● **Problem details**
Give the lines below again exactly, starting with the line that holds "4、21、23、34 和 39" and going on through the line that holds "很多科学问题都可以被简化为二".

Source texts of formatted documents
↓↓↓
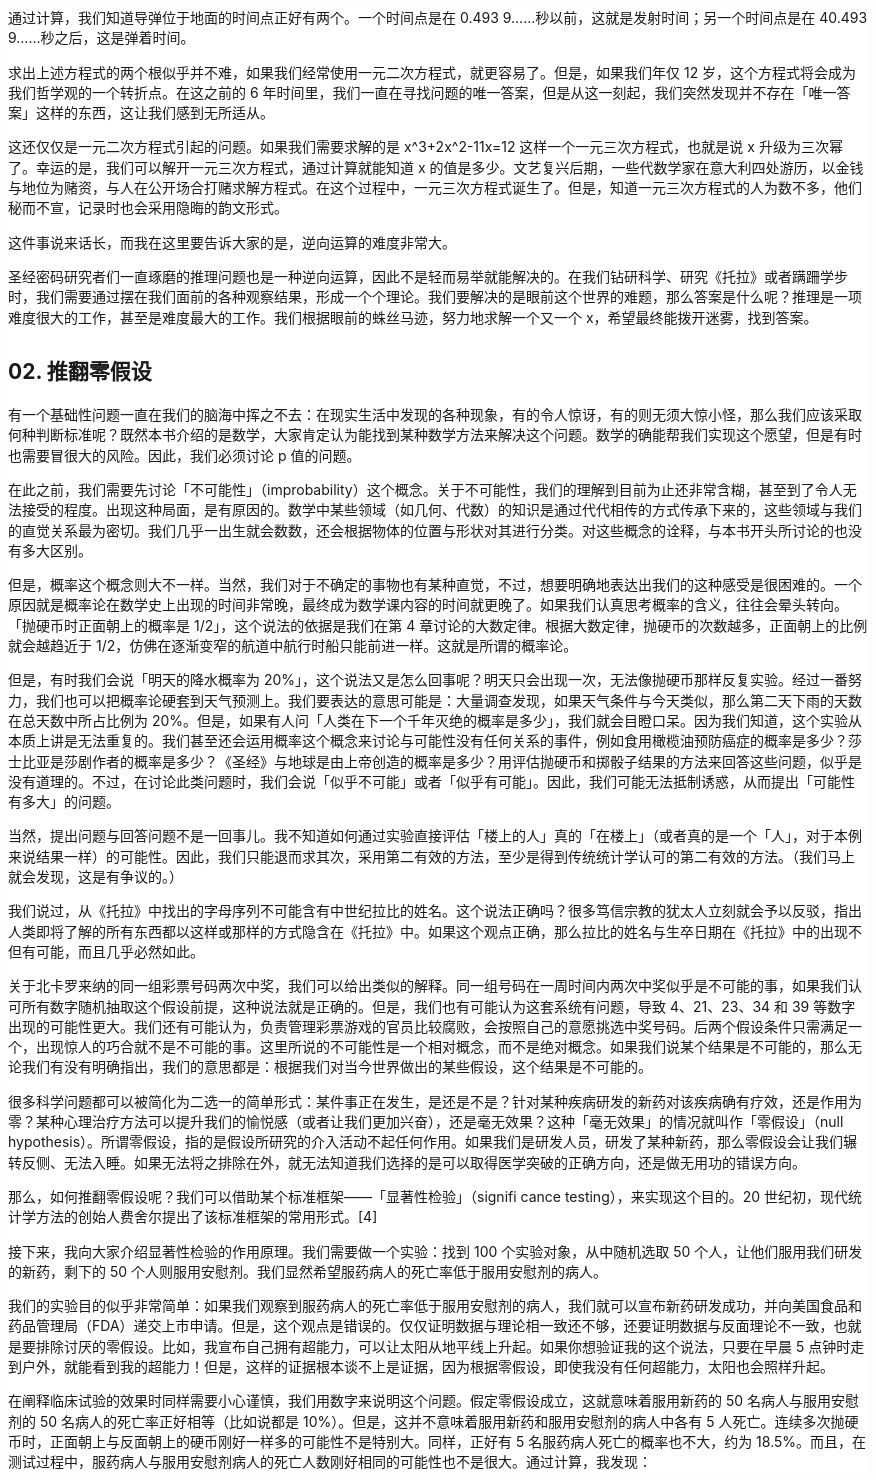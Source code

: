 通过计算，我们知道导弹位于地面的时间点正好有两个。一个时间点是在 0.493 9……秒以前，这就是发射时间；另一个时间点是在 40.493 9……秒之后，这是弹着时间。

求出上述方程式的两个根似乎并不难，如果我们经常使用一元二次方程式，就更容易了。但是，如果我们年仅 12 岁，这个方程式将会成为我们哲学观的一个转折点。在这之前的 6 年时间里，我们一直在寻找问题的唯一答案，但是从这一刻起，我们突然发现并不存在「唯一答案」这样的东西，这让我们感到无所适从。

这还仅仅是一元二次方程式引起的问题。如果我们需要求解的是 x^3+2x^2-11x=12 这样一个一元三次方程式，也就是说 x 升级为三次幂了。幸运的是，我们可以解开一元三次方程式，通过计算就能知道 x 的值是多少。文艺复兴后期，一些代数学家在意大利四处游历，以金钱与地位为赌资，与人在公开场合打赌求解方程式。在这个过程中，一元三次方程式诞生了。但是，知道一元三次方程式的人为数不多，他们秘而不宣，记录时也会采用隐晦的韵文形式。

这件事说来话长，而我在这里要告诉大家的是，逆向运算的难度非常大。

圣经密码研究者们一直琢磨的推理问题也是一种逆向运算，因此不是轻而易举就能解决的。在我们钻研科学、研究《托拉》或者蹒跚学步时，我们需要通过摆在我们面前的各种观察结果，形成一个个理论。我们要解决的是眼前这个世界的难题，那么答案是什么呢？推理是一项难度很大的工作，甚至是难度最大的工作。我们根据眼前的蛛丝马迹，努力地求解一个又一个 x，希望最终能拨开迷雾，找到答案。

## 02. 推翻零假设

有一个基础性问题一直在我们的脑海中挥之不去：在现实生活中发现的各种现象，有的令人惊讶，有的则无须大惊小怪，那么我们应该采取何种判断标准呢？既然本书介绍的是数学，大家肯定认为能找到某种数学方法来解决这个问题。数学的确能帮我们实现这个愿望，但是有时也需要冒很大的风险。因此，我们必须讨论 p 值的问题。

在此之前，我们需要先讨论「不可能性」（improbability）这个概念。关于不可能性，我们的理解到目前为止还非常含糊，甚至到了令人无法接受的程度。出现这种局面，是有原因的。数学中某些领域（如几何、代数）的知识是通过代代相传的方式传承下来的，这些领域与我们的直觉关系最为密切。我们几乎一出生就会数数，还会根据物体的位置与形状对其进行分类。对这些概念的诠释，与本书开头所讨论的也没有多大区别。

但是，概率这个概念则大不一样。当然，我们对于不确定的事物也有某种直觉，不过，想要明确地表达出我们的这种感受是很困难的。一个原因就是概率论在数学史上出现的时间非常晚，最终成为数学课内容的时间就更晚了。如果我们认真思考概率的含义，往往会晕头转向。「抛硬币时正面朝上的概率是 1/2」，这个说法的依据是我们在第 4 章讨论的大数定律。根据大数定律，抛硬币的次数越多，正面朝上的比例就会越趋近于 1/2，仿佛在逐渐变窄的航道中航行时船只能前进一样。这就是所谓的概率论。

但是，有时我们会说「明天的降水概率为 20%」，这个说法又是怎么回事呢？明天只会出现一次，无法像抛硬币那样反复实验。经过一番努力，我们也可以把概率论硬套到天气预测上。我们要表达的意思可能是：大量调查发现，如果天气条件与今天类似，那么第二天下雨的天数在总天数中所占比例为 20%。但是，如果有人问「人类在下一个千年灭绝的概率是多少」，我们就会目瞪口呆。因为我们知道，这个实验从本质上讲是无法重复的。我们甚至还会运用概率这个概念来讨论与可能性没有任何关系的事件，例如食用橄榄油预防癌症的概率是多少？莎士比亚是莎剧作者的概率是多少？《圣经》与地球是由上帝创造的概率是多少？用评估抛硬币和掷骰子结果的方法来回答这些问题，似乎是没有道理的。不过，在讨论此类问题时，我们会说「似乎不可能」或者「似乎有可能」。因此，我们可能无法抵制诱惑，从而提出「可能性有多大」的问题。

当然，提出问题与回答问题不是一回事儿。我不知道如何通过实验直接评估「楼上的人」真的「在楼上」（或者真的是一个「人」，对于本例来说结果一样）的可能性。因此，我们只能退而求其次，采用第二有效的方法，至少是得到传统统计学认可的第二有效的方法。（我们马上就会发现，这是有争议的。）

我们说过，从《托拉》中找出的字母序列不可能含有中世纪拉比的姓名。这个说法正确吗？很多笃信宗教的犹太人立刻就会予以反驳，指出人类即将了解的所有东西都以这样或那样的方式隐含在《托拉》中。如果这个观点正确，那么拉比的姓名与生卒日期在《托拉》中的出现不但有可能，而且几乎必然如此。

关于北卡罗来纳的同一组彩票号码两次中奖，我们可以给出类似的解释。同一组号码在一周时间内两次中奖似乎是不可能的事，如果我们认可所有数字随机抽取这个假设前提，这种说法就是正确的。但是，我们也有可能认为这套系统有问题，导致 4、21、23、34 和 39 等数字出现的可能性更大。我们还有可能认为，负责管理彩票游戏的官员比较腐败，会按照自己的意愿挑选中奖号码。后两个假设条件只需满足一个，出现惊人的巧合就不是不可能的事。这里所说的不可能性是一个相对概念，而不是绝对概念。如果我们说某个结果是不可能的，那么无论我们有没有明确指出，我们的意思都是：根据我们对当今世界做出的某些假设，这个结果是不可能的。

很多科学问题都可以被简化为二选一的简单形式：某件事正在发生，是还是不是？针对某种疾病研发的新药对该疾病确有疗效，还是作用为零？某种心理治疗方法可以提升我们的愉悦感（或者让我们更加兴奋），还是毫无效果？这种「毫无效果」的情况就叫作「零假设」（null hypothesis）。所谓零假设，指的是假设所研究的介入活动不起任何作用。如果我们是研发人员，研发了某种新药，那么零假设会让我们辗转反侧、无法入睡。如果无法将之排除在外，就无法知道我们选择的是可以取得医学突破的正确方向，还是做无用功的错误方向。

那么，如何推翻零假设呢？我们可以借助某个标准框架——「显著性检验」（signifi cance testing），来实现这个目的。20 世纪初，现代统计学方法的创始人费舍尔提出了该标准框架的常用形式。[4]

接下来，我向大家介绍显著性检验的作用原理。我们需要做一个实验：找到 100 个实验对象，从中随机选取 50 个人，让他们服用我们研发的新药，剩下的 50 个人则服用安慰剂。我们显然希望服药病人的死亡率低于服用安慰剂的病人。

我们的实验目的似乎非常简单：如果我们观察到服药病人的死亡率低于服用安慰剂的病人，我们就可以宣布新药研发成功，并向美国食品和药品管理局（FDA）递交上市申请。但是，这个观点是错误的。仅仅证明数据与理论相一致还不够，还要证明数据与反面理论不一致，也就是要排除讨厌的零假设。比如，我宣布自己拥有超能力，可以让太阳从地平线上升起。如果你想验证我的这个说法，只要在早晨 5 点钟时走到户外，就能看到我的超能力！但是，这样的证据根本谈不上是证据，因为根据零假设，即使我没有任何超能力，太阳也会照样升起。

在阐释临床试验的效果时同样需要小心谨慎，我们用数字来说明这个问题。假定零假设成立，这就意味着服用新药的 50 名病人与服用安慰剂的 50 名病人的死亡率正好相等（比如说都是 10%）。但是，这并不意味着服用新药和服用安慰剂的病人中各有 5 人死亡。连续多次抛硬币时，正面朝上与反面朝上的硬币刚好一样多的可能性不是特别大。同样，正好有 5 名服药病人死亡的概率也不大，约为 18.5%。而且，在测试过程中，服药病人与服用安慰剂病人的死亡人数刚好相同的可能性也不是很大。通过计算，我发现：
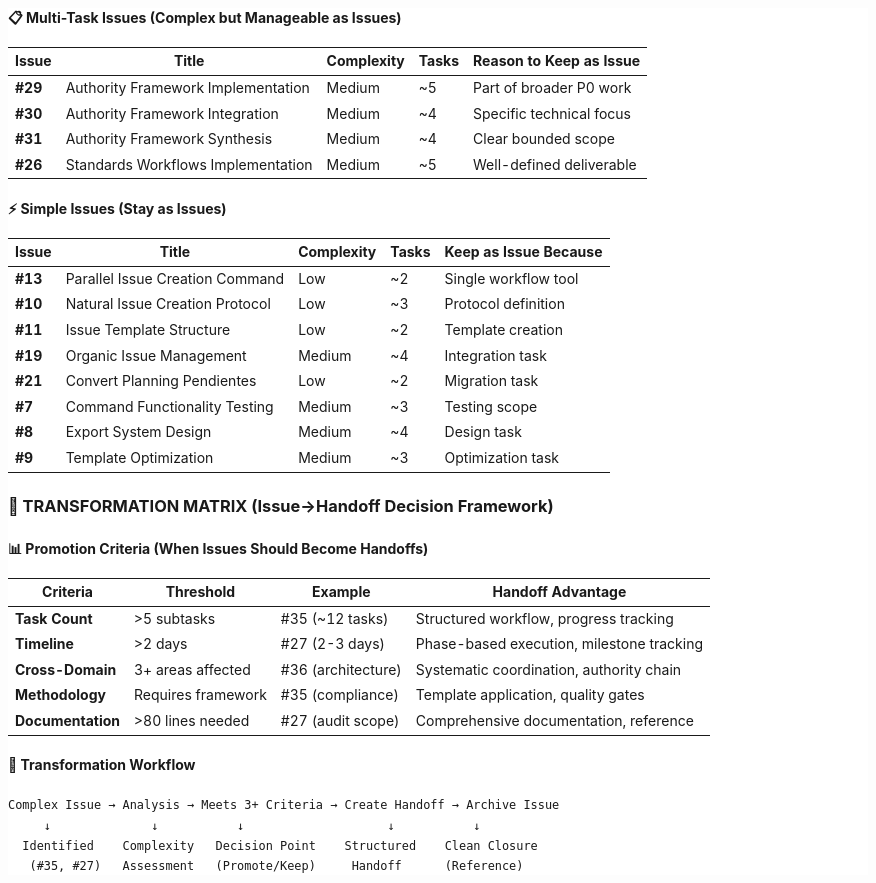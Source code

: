 #### 📋 Multi-Task Issues (Complex but Manageable as Issues) 
| Issue | Title | Complexity | Tasks | Reason to Keep as Issue |
|-------|-------|------------|-------|------------------------|
| **#29** | Authority Framework Implementation | Medium | ~5 | Part of broader P0 work |
| **#30** | Authority Framework Integration | Medium | ~4 | Specific technical focus |
| **#31** | Authority Framework Synthesis | Medium | ~4 | Clear bounded scope |
| **#26** | Standards Workflows Implementation | Medium | ~5 | Well-defined deliverable |

#### ⚡ Simple Issues (Stay as Issues)
| Issue | Title | Complexity | Tasks | Keep as Issue Because |
|-------|-------|------------|-------|----------------------|
| **#13** | Parallel Issue Creation Command | Low | ~2 | Single workflow tool |
| **#10** | Natural Issue Creation Protocol | Low | ~3 | Protocol definition |
| **#11** | Issue Template Structure | Low | ~2 | Template creation |
| **#19** | Organic Issue Management | Medium | ~4 | Integration task |
| **#21** | Convert Planning Pendientes | Low | ~2 | Migration task |
| **#7** | Command Functionality Testing | Medium | ~3 | Testing scope |
| **#8** | Export System Design | Medium | ~4 | Design task |
| **#9** | Template Optimization | Medium | ~3 | Optimization task |

### 🔄 TRANSFORMATION MATRIX (Issue→Handoff Decision Framework)

#### 📊 Promotion Criteria (When Issues Should Become Handoffs)
| Criteria | Threshold | Example | Handoff Advantage |
|----------|-----------|---------|-------------------|
| **Task Count** | >5 subtasks | #35 (~12 tasks) | Structured workflow, progress tracking |
| **Timeline** | >2 days | #27 (2-3 days) | Phase-based execution, milestone tracking |
| **Cross-Domain** | 3+ areas affected | #36 (architecture) | Systematic coordination, authority chain |
| **Methodology** | Requires framework | #35 (compliance) | Template application, quality gates |
| **Documentation** | >80 lines needed | #27 (audit scope) | Comprehensive documentation, reference |

#### 🎯 Transformation Workflow
```
Complex Issue → Analysis → Meets 3+ Criteria → Create Handoff → Archive Issue
     ↓              ↓           ↓                    ↓           ↓
  Identified    Complexity   Decision Point    Structured    Clean Closure
   (#35, #27)   Assessment   (Promote/Keep)     Handoff      (Reference)
```
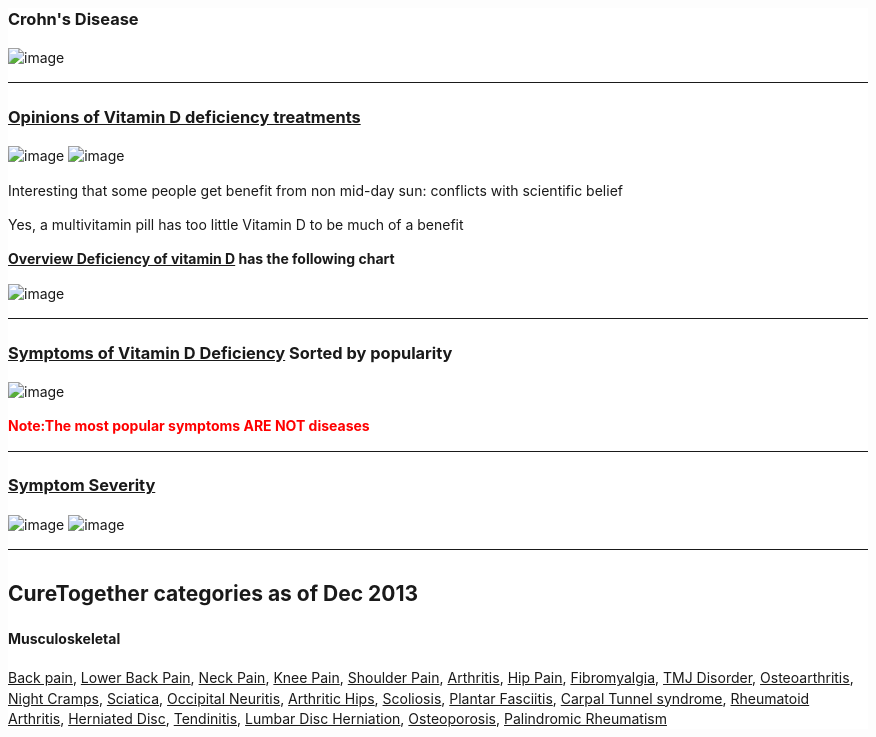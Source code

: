 ### Crohn's Disease

<img src="https://d378j1rmrlek7x.cloudfront.net/attachments/jpeg/crohns.jpg" alt="image">

---

### [Opinions of Vitamin D deficiency treatments](http://curetogether.com/vitamin-d-deficiency/treatments/)

<img src="https://d378j1rmrlek7x.cloudfront.net/attachments/jpeg/d-deficiency-curetogether.jpg" alt="image">
<img src="https://d378j1rmrlek7x.cloudfront.net/attachments/jpeg/cure-scale.jpg" alt="image">

Interesting that some people get benefit from non mid-day sun: conflicts with scientific belief

Yes, a multivitamin pill has too little Vitamin D to be much of a benefit

 **[Overview Deficiency of vitamin D](/tags/overview-deficiency-of-vitamin-d.html) has the following chart** 

<img src="/attachments/d3.mock.jpg" alt="image">

---

### [Symptoms of Vitamin D Deficiency](http://curetogether.com/vitamin-d-deficiency/symptoms/) Sorted by popularity

<img src="https://d378j1rmrlek7x.cloudfront.net/attachments/jpeg/causes-of-vitamin-d-deficiency-curetogether.jpg" alt="image">

 **<span style="color:#F00;">Note:The most popular symptoms ARE NOT diseases</span>** 

---

### [Symptom Severity](http://curetogether.com/vitamin-d-deficiency/symptoms/)

<img src="https://d378j1rmrlek7x.cloudfront.net/attachments/jpeg/symptom-severity.jpg" alt="image">
<img src="https://d378j1rmrlek7x.cloudfront.net/attachments/jpeg/severity-scale.jpg" alt="image">

---

## CureTogether categories as of Dec 2013

#### Musculoskeletal

[Back pain](http://curetogether.com/back-pain/symptoms/), [Lower Back Pain](http://curetogether.com/lower-back-pain/symptoms/), [Neck Pain](http://curetogether.com/neck-pain/symptoms/), [Knee Pain](http://curetogether.com/knee-pain/symptoms/), [Shoulder Pain](http://curetogether.com/shoulder-pain/symptoms/), [Arthritis](http://curetogether.com/arthritis/symptoms/), [Hip Pain](http://curetogether.com/hip-pain/symptoms/), [Fibromyalgia](http://curetogether.com/fibromyalgia/symptoms/), [TMJ Disorder](http://curetogether.com/tmj-disorder/symptoms/), [Osteoarthritis](http://curetogether.com/osteoarthritis/symptoms/), [Night Cramps](http://curetogether.com/night-cramps/symptoms/), [Sciatica](http://curetogether.com/sciatica/symptoms/), [Occipital Neuritis](http://curetogether.com/occipital-neuritis/symptoms/), [Arthritic Hips](http://curetogether.com/arthritic-hips/symptoms/), [Scoliosis](http://curetogether.com/scoliosis/symptoms/), [Plantar Fasciitis](http://curetogether.com/plantar-fasciitis/symptoms/), [Carpal Tunnel syndrome](http://curetogether.com/carpal-tunnel-syndrome/symptoms/), [Rheumatoid Arthritis](http://curetogether.com/rheumatoid-arthritis/symptoms/), [Herniated Disc](http://curetogether.com/herniated-disc/symptoms/), [Tendinitis](http://curetogether.com/tendinitis/symptoms/), [Lumbar Disc Herniation](http://curetogether.com/lumbar-disc-herniation/symptoms/), [Osteoporosis](http://curetogether.com/osteoporosis/symptoms/), [Palindromic Rheumatism](http://curetogether.com/palindromic-rheumatism/symptoms/)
↑↑↑
● **Solution to the exercise**
关于北卡罗来纳的同一组彩票号码两次中奖，我们可以给出类似的解释。同一组号码在一周时间内两次中奖似乎是不可能的事，如果我们认可所有数字随机抽取这个假设前提，这种说法就是正确的。但是，我们也有可能认为这套系统有问题，导致 4、21、23、34 和 39 等数字出现的可能性更大。我们还有可能认为，负责管理彩票游戏的官员比较腐败，会按照自己的意愿挑选中奖号码。后两个假设条件只需满足一个，出现惊人的巧合就不是不可能的事。这里所说的不可能性是一个相对概念，而不是绝对概念。如果我们说某个结果是不可能的，那么无论我们有没有明确指出，我们的意思都是：根据我们对当今世界做出的某些假设，这个结果是不可能的。

很多科学问题都可以被简化为二选一的简单形式：某件事正在发生，是还是不是？针对某种疾病研发的新药对该疾病确有疗效，还是作用为零？某种心理治疗方法可以提升我们的愉悦感（或者让我们更加兴奋），还是毫无效果？这种「毫无效果」的情况就叫作「零假设」（null hypothesis）。所谓零假设，指的是假设所研究的介入活动不起任何作用。如果我们是研发人员，研发了某种新药，那么零假设会让我们辗转反侧、无法入睡。如果无法将之排除在外，就无法知道我们选择的是可以取得医学突破的正确方向，还是做无用功的错误方向。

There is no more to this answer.